Book your tickets HERE

‘Portrait of a Quest’ is a 22- minute documentary of Ekaterina Dimitrova on the art and history of the 14thc. Bulgarian Gospels of Tsar Ivan Alexander, provenance: The British Library, written directed and presented by E. Dimitrova. The production of the documentary was made possible with the kind support of the State Cultural Institute of the Bulgarian Ministry of Foreign Affairs, Odysseya-in Agency, and the kind collaboration of the British Library.

Commissioned in 1355 for the then ruler of Bulgaria – Tsar Ivan Alexander, the manuscript was written in just one year by a single scribe, Simon, and illuminated by anonymous monks-artists of the Turnovo school, the Bulgarian capital and ecclesiastic centre of the time.

It comprises of 286 quarto format velum folios and has a magnificent appearance in its original crimson leather binding.

Over the folios alongside the Cyrillic texts of the Four Gospels are positioned 367 frieze miniatures, illustrating the story of Christ and his disciples. The extraordinary value of this manuscript comes not only from the immense number of illuminations, but especially – from their outstanding artistic standard and comprehensive stylistics. Indeed – along with the ecclesiastic style of the Comnenian period is found the minimal approach of the archaic time, while an innovative hand has left for prosperity some remarkable renaissance images.

It all comes to testify for the dedication and the absorbing mind-process behind the creation of a masterpiece.  The Gospel of Tsar Ivan Alexander is such universal masterpiece.

Robert Curzon, an Oxford student of the letters, who found the manuscript on Mount Athos in 1837, after its previous survival journey through Moldova, is the first to have expressed an exalted opinion on its profound artistic significance for the European cultural heritage:

“The book is altogether one of the most curious monuments of bygone days to be found in any library in Europe”

Furthermore, Curzon also fixed its place within the world of antiquities:

“The manuscript was quite full of illuminations from beginning to end.

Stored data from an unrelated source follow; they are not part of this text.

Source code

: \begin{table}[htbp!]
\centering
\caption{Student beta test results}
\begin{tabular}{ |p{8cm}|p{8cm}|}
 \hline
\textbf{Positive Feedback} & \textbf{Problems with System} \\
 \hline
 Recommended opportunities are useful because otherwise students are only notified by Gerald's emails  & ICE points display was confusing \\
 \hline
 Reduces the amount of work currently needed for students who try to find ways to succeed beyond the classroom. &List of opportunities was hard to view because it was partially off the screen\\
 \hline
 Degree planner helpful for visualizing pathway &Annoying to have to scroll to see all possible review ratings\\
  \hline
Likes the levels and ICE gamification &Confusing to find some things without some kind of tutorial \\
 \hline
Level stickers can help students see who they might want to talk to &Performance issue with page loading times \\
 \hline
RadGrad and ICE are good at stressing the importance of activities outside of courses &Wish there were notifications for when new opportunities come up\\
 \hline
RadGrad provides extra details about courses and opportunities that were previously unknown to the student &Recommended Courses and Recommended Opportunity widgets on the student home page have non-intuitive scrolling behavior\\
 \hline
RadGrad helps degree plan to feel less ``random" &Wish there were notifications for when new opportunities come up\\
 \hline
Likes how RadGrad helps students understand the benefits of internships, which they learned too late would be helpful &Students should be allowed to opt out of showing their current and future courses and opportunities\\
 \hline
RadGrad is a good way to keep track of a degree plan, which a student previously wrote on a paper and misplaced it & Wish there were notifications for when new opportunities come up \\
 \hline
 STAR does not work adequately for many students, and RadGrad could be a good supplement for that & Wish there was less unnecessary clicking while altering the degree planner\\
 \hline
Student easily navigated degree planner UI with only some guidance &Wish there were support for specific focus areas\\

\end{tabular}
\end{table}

I had seen to book like it anywhere in the Levant”

Today, 660 years after its creation, now a supreme antique monument, still in its original binding, fully preserved, delivering the finest standards of its time, the Gospels of Tsar Ivan Alexander stands as a crowning achievement, and sublime symbol of the final flourishing of the Bulgarian Mediaeval culture.

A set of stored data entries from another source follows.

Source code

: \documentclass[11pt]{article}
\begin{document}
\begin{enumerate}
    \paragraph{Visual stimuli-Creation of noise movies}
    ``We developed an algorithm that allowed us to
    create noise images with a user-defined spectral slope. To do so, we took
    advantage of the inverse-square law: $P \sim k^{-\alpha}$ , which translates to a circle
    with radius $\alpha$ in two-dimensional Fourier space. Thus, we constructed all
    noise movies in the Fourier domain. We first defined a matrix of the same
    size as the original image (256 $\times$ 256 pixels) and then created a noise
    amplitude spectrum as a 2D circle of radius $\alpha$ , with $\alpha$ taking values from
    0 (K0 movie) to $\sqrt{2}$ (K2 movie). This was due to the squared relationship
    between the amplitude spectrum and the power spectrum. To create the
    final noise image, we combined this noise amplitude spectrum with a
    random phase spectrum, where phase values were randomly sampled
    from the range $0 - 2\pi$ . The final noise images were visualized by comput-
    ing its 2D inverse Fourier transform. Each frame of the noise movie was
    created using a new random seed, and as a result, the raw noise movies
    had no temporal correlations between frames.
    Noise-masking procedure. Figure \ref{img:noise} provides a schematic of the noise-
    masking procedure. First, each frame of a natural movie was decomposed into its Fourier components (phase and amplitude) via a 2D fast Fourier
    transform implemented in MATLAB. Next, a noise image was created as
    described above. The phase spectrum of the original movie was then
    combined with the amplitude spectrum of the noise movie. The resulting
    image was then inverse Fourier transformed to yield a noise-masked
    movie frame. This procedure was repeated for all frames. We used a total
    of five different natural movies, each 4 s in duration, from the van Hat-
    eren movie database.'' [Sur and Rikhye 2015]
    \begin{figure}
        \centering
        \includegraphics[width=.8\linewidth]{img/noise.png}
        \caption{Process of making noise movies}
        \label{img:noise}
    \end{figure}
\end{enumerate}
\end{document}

Ekaterina Dimitrova is an MA graduate in Philology and Philosophy from the University of Sofia, Diploma holder in Sanskrit from the University of Delhi and a qualified TEFL of UK tutor and translator. At present she is working on her PhD theses on comparative linguistics that includes Sanskrit, Bulgarian and English.

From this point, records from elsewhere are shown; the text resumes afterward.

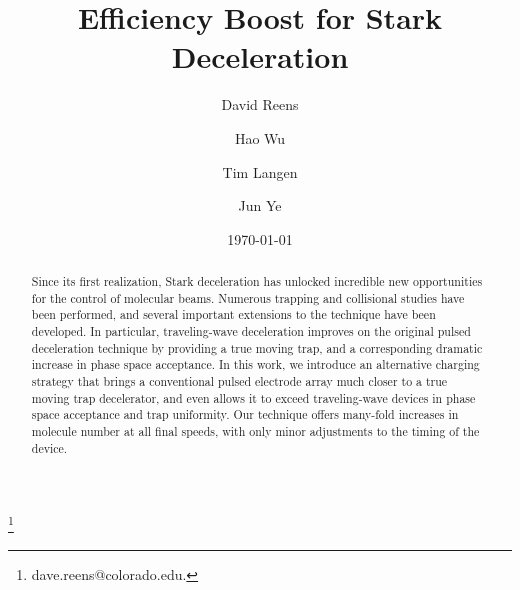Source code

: \documentclass[%
 reprint,
 amsmath,amssymb,
 aps,
prl,
]{revtex4-1}
\begin{document}
\title{Efficiency Boost for Stark Deceleration}%

\author{David Reens}
\thanks{dave.reens@colorado.edu.}

\author{Hao Wu}

\author{Tim Langen}%

\author{Jun Ye}


\date{\today}



\begin{abstract}
Since its first realization, Stark deceleration has unlocked incredible new opportunities for the control of molecular beams. 
Numerous trapping and collisional studies have been performed, and several important extensions to the technique have been developed. 
In particular, traveling-wave deceleration improves on the original pulsed deceleration technique by providing a true moving trap, and a corresponding dramatic increase in phase space acceptance.
In this work, we introduce an alternative charging strategy that brings a conventional pulsed electrode array much closer to a true moving trap decelerator, and even allows it to exceed traveling-wave devices in phase space acceptance and trap uniformity.
Our technique offers many-fold increases in molecule number at all final speeds, with only minor adjustments to the timing of the device.
\end{abstract}

\maketitle
\end{document}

Dimitrova has thought researched and published on Bulgarian Language and culture at Universities of Sofia, Delhi and London and is a member of the Slavonic and East European Medieval Studies Group UK.

She has worked as a contributor to the cultural program of the Bulgarian Section of the BBC World Service and as a senior lecturer in English at NSA.

Dimitrova is author of the Monograph “The Gospels of Tsar Ivan Alexander”, published by The British Library in 1994 in their representative series Manuscripts in Color, and later acknowledged by Questia digital library at position 9 in their classification 16 of the Best Publications on Illuminated Manuscripts.

Dimitrova’s contribution to the popularization of the medieval heritage comprises of two documentaries: Portrait of a Quest – dedicated to The Gospels of Tsar Ivan Alexander, provenance: the British Library, and Meanders of History – dedicated to The Chronicle of Manasees, provenance: Biblioteca Apostolica Vaticana.

She has written a script about the third emblematic 14thc. Bulgarian book – the Tomic Psalter, provenance: Moscow National Museum, and is aiming at making it into a documentary, thus completing the collection of the Turnovo school’s iconic manuscripts.